Victor Hugo in Bacharach

In 1840 the great French novelist Victor Hugo, author of The Hunchback of Notre-Dame and later Les Misérables, spent three days in Bacharach and wrote an enthusiastic description in his book Le Rhin (The Rhine), first published in 1842.

“I have spent three days in Bacharach, a sort of Beggars’ Headquarters forgotten on the bank of the Rhine by the good taste of Voltaire, by the French Revolution, by the battles of Louis XIV, by the artillery shellings of 1797 and 1805 and by the elegant and wise architects who construct houses in the form of desks and chests of drawers. Bacharach is surely the oldest heap of human habitations that I have seen in my life.”

He wrote this in the “18th letter” of Le Rhin. He was fascinated by Bacharach’s medieval houses, which he described as “gothic constructions, hanging, leaning, groaning and holding themselves obstinately upright against all the laws of geometry and equilibrium.”
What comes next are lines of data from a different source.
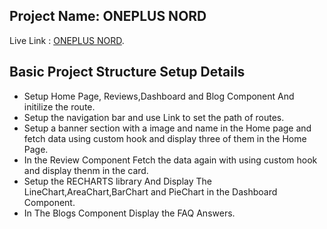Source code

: ## Project Name: ONEPLUS NORD

Live Link : [ONEPLUS NORD](https://tiny-zuccutto-f948cb.netlify.app/).

## Basic Project Structure Setup Details

- Setup Home Page, Reviews,Dashboard and Blog Component And initilize the route.
- Setup the navigation bar and use Link to set the path of routes.
- Setup a banner section with a image and name in the Home page and fetch data using custom hook and display three of them in the Home Page.
- In the Review Component Fetch the data again with using custom hook and display thenm in the card.
- Setup the RECHARTS library And Display The LineChart,AreaChart,BarChart and PieChart in the Dashboard Component.
- In The Blogs Component Display the FAQ Answers.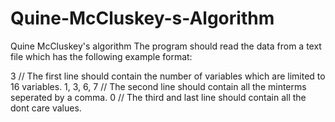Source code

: # Quine-McCluskey-s-Algorithm
Quine McCluskey's algorithm
The program should read the data from a text file which has the following example format:

3          // The first line should contain the number of variables which are limited to 16 variables.
1, 3, 6, 7 // The second line should contain all the minterms seperated by a comma.
0          // The third and last line should contain all the dont care values.
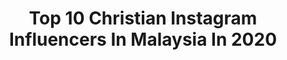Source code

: ---
title: Top 10 Christian Instagram Influencers In Malaysia In 2020
description: >-
  Find top christian Instagram influencers in Malaysia in 2020. Most popular hashtags: #justforfun #bestillandknow #kindleunlimited #ootd.
platform: Instagram
profiles:
  - username: "mabel_goo"
    fullname: >-
      💓MabeL。
    location: "Malaysia"
    followers: 224630
    engagement: 490
    commentsToLikes: 0.008402
    id: ck5c8ka579o5n0i110szvm3hw
    verified: false
    hashtags: "#puretouchclinicbangsarsouth, #missingtheoutsideworld, #lifeintheskies, #claudebernardmy"
  - username: "ficflora"
    fullname: >-
      Flora Feng 馮蘿菈🌹
    location: "Malaysia"
    followers: 16840
    engagement: 288
    commentsToLikes: 0.010427
    id: ck5pzlacg1j6g0i11z3v6regg
    verified: false
    hashtags: "#michaelkors, #galaxys20, #onward, #shester55"
  - username: "hanlibubu"
    fullname: >-
      Hanlibubu | 🇲🇾
    location: "Malaysia"
    followers: 54292
    engagement: 218
    commentsToLikes: 0.074889
    id: ck0vy58c32am90i192780f20n
    verified: false
    hashtags: "#heavenonearth, #smilemakeover, #siblingslove, #salvation"
  - username: "hobartkho"
    fullname: >-
      Hobart Kho
    location: "Malaysia"
    followers: 10406
    engagement: 497
    commentsToLikes: 0.009538
    id: ck6twhwuis2u30j71sg9fm8zu
    verified: false
    hashtags: "#stayathome, #thevisualcollective, #shopeemyrayaphsa, #japanese"
  - username: "suzan_mutesi"
    fullname: >-
      Suzan Mutesi
    location: "Malaysia"
    followers: 188117
    engagement: 144
    commentsToLikes: 0.125046
    id: ck5hh5f016h2l0i11t5wwchv2
    verified: true
    hashtags: "#partner, #bookstagram, #originalbikinis, #bookreview"
  - username: "jodichristian_"
    fullname: >-
      Jodi Christian Purba
    location: "Malaysia"
    followers: 42928
    engagement: 235
    commentsToLikes: 0.019589
    id: ck6u77iz3jx7c0j71u7x9l4zj
    verified: false
    hashtags: "#bavarianfolkdance, #merrychristmas, #travel, #adventure"
  - username: "christineleww"
    fullname: >-
      @christine_enstin
    location: "Malaysia"
    followers: 86018
    engagement: 94
    commentsToLikes: 0.019970
    id: ck6tww6pjug3n0j71rjnm0y1a
    verified: false
    hashtags: "#kesanakesini, #unicornbabe, #lockdownday10, #dance"
  - username: "featherboundbooks"
    fullname: >-
      ★ ᴷᴱᴿᴬ ᴹᴬᴿᴵᴱ ★
    location: "Malaysia"
    followers: 3566
    engagement: 1809
    commentsToLikes: 0.065793
    id: ckap1lenvv1oa0i787xgpqqyc
    verified: false
    hashtags: "#bullymance, #bookcommunity, #thecheerleaders, #newadultromance"
---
He called Bacharach “this fairytale town, swarming with stories and legends” and said it was “occupied by a population of picturesque inhabitants, all of whom, the old and the young, the tots and the grandfathers, the goitrous and the pretty girls, have an unknown something in their looks and profile and comportment that seems like a whiff of the thirteenth century. This does not prevent the pretty girls from being very pretty, on the contrary.”

Today you’d have a hard time getting “a whiff of the thirteenth century”, since Bacharach is now a popular tourist town, but that was not at all the case when Hugo visited there in 1840. He wrote: “In Bacharach a traveler is a phenomenon. One is not only a stranger, one is strange. The voyager is stared at and followed by shocked eyes.”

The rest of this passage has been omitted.